Cassetta spiega anche come gli over 54 anni siano in Umbria “una buona metà” del personale scolastico. Il problema è che dopo la direttiva ministeriali la Regione attende al Miur la lista aggiornata dei soggetti tra i 55 e i 65 anni da vaccinare. A ieri non era stata neanche aggiornata la pagina informativa della Regione “Il personale docente e non docente della scuola statale, dal 24 febbraio alle ore 8.30 potrà prenotarsi direttamente tramite il portale. Coloro che hanno attivato la App Io riceveranno la notifica per l’adesione alla campagna. La loro vaccinazione, con vaccino Astrazeneca, riservato ai soggetti di età compresa tra i 18 e i 54 anni senza patologie, inizierà sabato 27 febbraio e proseguirà per tutto il mese di marzo”. Viene ancora riportato che la somministrazione di Astrazeneca è riservata agli under 55 mentre non è più così a almeno 48 ore. Intanto il presidente di Federfarma, Augusto Luciani, conferma che problemi di prenotazione hanno interessato anche i farmacisti. Una criticità legata alla cernita di quelli che sono a diretto contatto con i clienti e i soggetti ritenuti meno a rischio. Le dosi Astrazeneca consegnate sono otto mila. Altre 6.600 sono attese tra il 3 e il 6 marzo, fa sapere il direttore della farmacia di Perugia, Alessandro D’Arpino. D’Angelo ha annunciato che intende utilizzarle al 90%, rispetto alla quota del 70% imposta per gli altri vaccini: il restante 30% viene obbligatoriamente tenuto di scorta per le seconde dosi. Stando ai dati complessivi aggiornati alle 15 di ieri in Umbria sono state somministrate 42.670 dosi su 65.905 consegnate, pari al 4.7%.

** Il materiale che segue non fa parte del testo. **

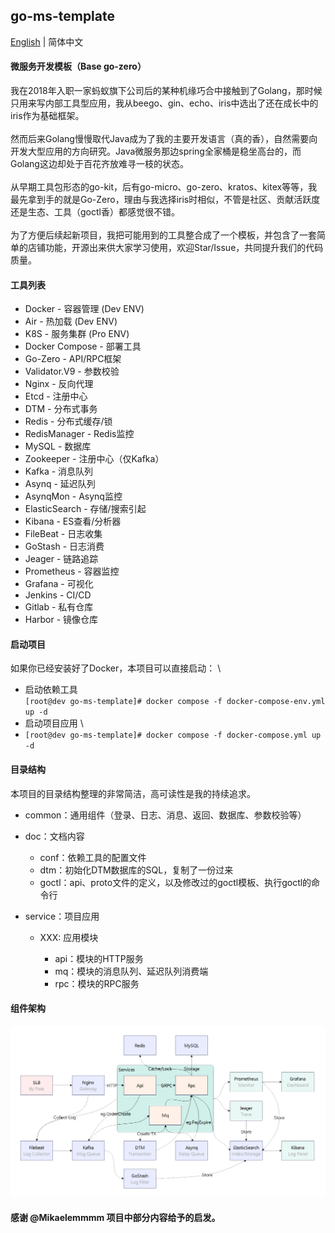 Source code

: ## go-ms-template

[English](README.md) | 简体中文

#### 微服务开发模板（Base go-zero）
我在2018年入职一家蚂蚁旗下公司后的某种机缘巧合中接触到了Golang，那时候只用来写内部工具型应用，我从beego、gin、echo、iris中选出了还在成长中的iris作为基础框架。 \
\
然而后来Golang慢慢取代Java成为了我的主要开发语言（真的香），自然需要向开发大型应用的方向研究。Java微服务那边spring全家桶是稳坐高台的，而Golang这边却处于百花齐放难寻一枝的状态。 \
\
从早期工具包形态的go-kit，后有go-micro、go-zero、kratos、kitex等等，我最先拿到手的就是Go-Zero，理由与我选择iris时相似，不管是社区、贡献活跃度还是生态、工具（goctl香）都感觉很不错。 \
\
为了方便后续起新项目，我把可能用到的工具整合成了一个模板，并包含了一套简单的店铺功能，开源出来供大家学习使用，欢迎Star/Issue，共同提升我们的代码质量。

#### 工具列表

- Docker - 容器管理 (Dev ENV)
- Air - 热加载 (Dev ENV)
- K8S - 服务集群 (Pro ENV)
- Docker Compose - 部署工具
- Go-Zero - API/RPC框架
- Validator.V9 - 参数校验
- Nginx - 反向代理
- Etcd - 注册中心
- DTM - 分布式事务
- Redis - 分布式缓存/锁
- RedisManager - Redis监控
- MySQL - 数据库
- Zookeeper - 注册中心（仅Kafka）
- Kafka - 消息队列
- Asynq - 延迟队列
- AsynqMon - Asynq监控
- ElasticSearch - 存储/搜索引起
- Kibana - ES查看/分析器
- FileBeat - 日志收集
- GoStash - 日志消费
- Jeager - 链路追踪
- Prometheus - 容器监控
- Grafana - 可视化
- Jenkins - CI/CD
- Gitlab - 私有仓库
- Harbor - 镜像仓库

#### 启动项目

如果你已经安装好了Docker，本项目可以直接启动： \
- 启动依赖工具 \
`[root@dev go-ms-template]# docker compose -f docker-compose-env.yml up -d`
- 启动项目应用 \
- `[root@dev go-ms-template]# docker compose -f docker-compose.yml up -d`


#### 目录结构
本项目的目录结构整理的非常简洁，高可读性是我的持续追求。

- common：通用组件（登录、日志、消息、返回、数据库、参数校验等）

- doc：文档内容

    - conf：依赖工具的配置文件
    - dtm：初始化DTM数据库的SQL，复制了一份过来
    - goctl：api、proto文件的定义，以及修改过的goctl模板、执行goctl的命令行

- service：项目应用

    - XXX: 应用模块
  
        - api：模块的HTTP服务
        - mq：模块的消息队列、延迟队列消费端
        - rpc：模块的RPC服务

#### 组件架构
![architecture.jpg](doc%2Farchitecture.jpg)

#### 感谢 @Mikaelemmmm 项目中部分内容给予的启发。
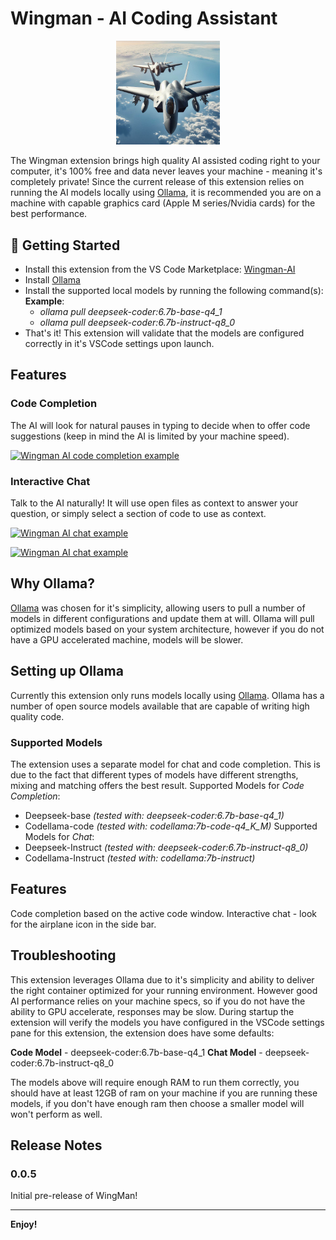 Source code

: # Wingman - AI Coding Assistant

<p align="center" width="100%">
    <img width="33%" src="./docs/logo.jpeg">
</p>

The Wingman extension brings high quality AI assisted coding right to your computer, it's 100% free and data never leaves your machine - meaning it's completely private! Since the current release of this extension relies on running the AI models locally using [Ollama](https://ollama.ai/), it is recommended you are on a machine with capable graphics card (Apple M series/Nvidia cards) for the best performance.

## 🚀 Getting Started

-   Install this extension from the VS Code Marketplace: [Wingman-AI](https://marketplace.visualstudio.com/items?itemName=WingMan.wing-man)
-   Install [Ollama](https://ollama.ai/)
-   Install the supported local models by running the following command(s):
    **Example**:
    -   _ollama pull deepseek-coder:6.7b-base-q4_1_
    -   _ollama pull deepseek-coder:6.7b-instruct-q8_0_
-   That's it! This extension will validate that the models are configured correctly in it's VSCode settings upon launch.

## Features

### Code Completion

The AI will look for natural pauses in typing to decide when to offer code suggestions (keep in mind the AI is limited by your machine speed).

[![Wingman AI code completion example](https://img.youtube.com/vi/panJL4DUGkA/0.jpg)](https://www.youtube.com/watch?v=panJL4DUGkA)

### Interactive Chat

Talk to the AI naturally! It will use open files as context to answer your question, or simply select a section of code to use as context.

[![Wingman AI chat example](https://img.youtube.com/vi/1W3h2mOdjmc/0.jpg)](https://www.youtube.com/watch?v=1W3h2mOdjmc)

[![Wingman AI chat example](https://img.youtube.com/vi/2sJZpyYi3Fc/0.jpg)](https://www.youtube.com/watch?v=2sJZpyYi3Fc)

## Why Ollama?

[Ollama](https://ollama.ai/) was chosen for it's simplicity, allowing users to pull a number of models in different configurations and update them at will. Ollama will pull optimized models based on your system architecture, however if you do not have a GPU accelerated machine, models will be slower.

## Setting up Ollama

Currently this extension only runs models locally using [Ollama](https://ollama.ai/). Ollama has a number of open source models available that are capable of writing high quality code.

### Supported Models

The extension uses a separate model for chat and code completion. This is due to the fact that different types of models have different strengths, mixing and matching offers the best result.
Supported Models for _Code Completion_:

-   Deepseek-base _(tested with: deepseek-coder:6.7b-base-q4_1)_
-   Codellama-code _(tested with: codellama:7b-code-q4_K_M)_
    Supported Models for _Chat_:
-   Deepseek-Instruct _(tested with: deepseek-coder:6.7b-instruct-q8_0)_
-   Codellama-Instruct _(tested with: codellama:7b-instruct)_

## Features

Code completion based on the active code window.
Interactive chat - look for the airplane icon in the side bar.

## Troubleshooting

This extension leverages Ollama due to it's simplicity and ability to deliver the right container optimized for your running environment.
However good AI performance relies on your machine specs, so if you do not have the ability to GPU accelerate, responses may be slow.
During startup the extension will verify the models you have configured in the VSCode settings pane for this extension, the extension does have some defaults:

**Code Model** - deepseek-coder:6.7b-base-q4_1
**Chat Model** - deepseek-coder:6.7b-instruct-q8_0

The models above will require enough RAM to run them correctly, you should have at least 12GB of ram on your machine if you are running these models, if you don't have enough ram then choose a smaller model will won't perform as well.

## Release Notes

### 0.0.5

Initial pre-release of WingMan!

---

**Enjoy!**
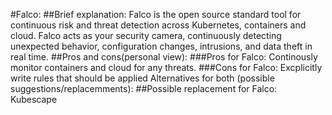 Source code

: #Falco:
##Brief explanation:
Falco is the open source standard tool for continuous risk and threat detection across Kubernetes, containers and cloud. Falco acts as your security camera, continuously detecting unexpected behavior, configuration changes, intrusions, and data theft in real time.
##Pros and cons(personal view):
###Pros for Falco:
Continously monitor containers and cloud for any threats.
###Cons for Falco:
Excplicitly write rules that should be applied
Alternatives for both (possible suggestions/replacemments):
##Possible replacement for Falco:  Kubescape
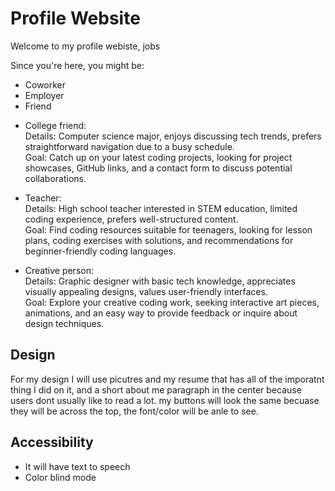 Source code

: # Profile Website

Welcome to my profile webiste, jobs
<!-- enter your target audience after the comma above -->

Since you're here, you might be: 
- Coworker
- Employer
- Friend

<!-- make a bulleted list of 3 fictional visitors to your site. Include a few detials about them that could impact how you design for them. For each visitor, assign a task or goal they have for visiting your profile website -->

- College friend:  
Details: Computer science major, enjoys discussing tech trends, prefers straightforward navigation due to a busy schedule.  
Goal: Catch up on your latest coding projects, looking for project showcases, GitHub links, and a contact form to discuss potential collaborations.

- Teacher:  
Details: High school teacher interested in STEM education, limited coding experience, prefers well-structured content.  
Goal: Find coding resources suitable for teenagers, looking for lesson plans, coding exercises with solutions, and recommendations for beginner-friendly coding languages.

- Creative person:  
Details: Graphic designer with basic tech knowledge, appreciates visually appealing designs, values user-friendly interfaces.  
Goal: Explore your creative coding work, seeking interactive art pieces, animations, and an easy way to provide feedback or inquire about design techniques.  


## Design
For my design I will use picutres and my resume that has all of the imporatnt thing I did on it, and a short about me paragraph in the center because users dont usually like to read a lot. my buttons will look the same becuase they will be across the top, the font/color will be anle to see. 

## Accessibility

- It will have text to speech
- Color blind mode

Di queste 28.370 (comprensive di prima dose e richiamo) sono andate ad oltre 14 mila tra operatori sanitari e sociosanitari, 5.644 ad ospiti di strutture residenziali, 7.064 agli over 80, 1.573 a un non meglio specificato personale “non sanitario”, 11 alle forze armate e 8 - è il conteggio del ministero della Salute - al personale scolastico. Intanto dal governo non sono state ancora inviate le 50 mila dosi aggiuntive chieste da Palazzo Donini, su cui c’era stato l’ok del ministro alla Salute Roberto Speranza. Su questo interviene il senatore FdI Franco Zaffini. "Il Ministero della Salute chiarisca il criterio inizialmente adottato per la distribuzione dei vaccini tra le regioni e, in particolare, provveda ad inviare all'Umbria le dosi vaccinali necessarie per arginare l'esplosione delle varianti e la diffusione del contagio e accolga la richiesta del Direttore vicario dell’Oms Guerra, di procedere alla somministrazione di massa nelle aree dove si sono accesi focolai di contagio intensi legati alle varianti di Sars-CoV-2, come l'Umbria, l’Abruzzo, il Trentino Alto Adige per fermare la terza ondata". Zaffini ricorda come Speranza, in visita in Umbria, abbia promesso l’invio dei vaccini aggiuntivi e dei ristori.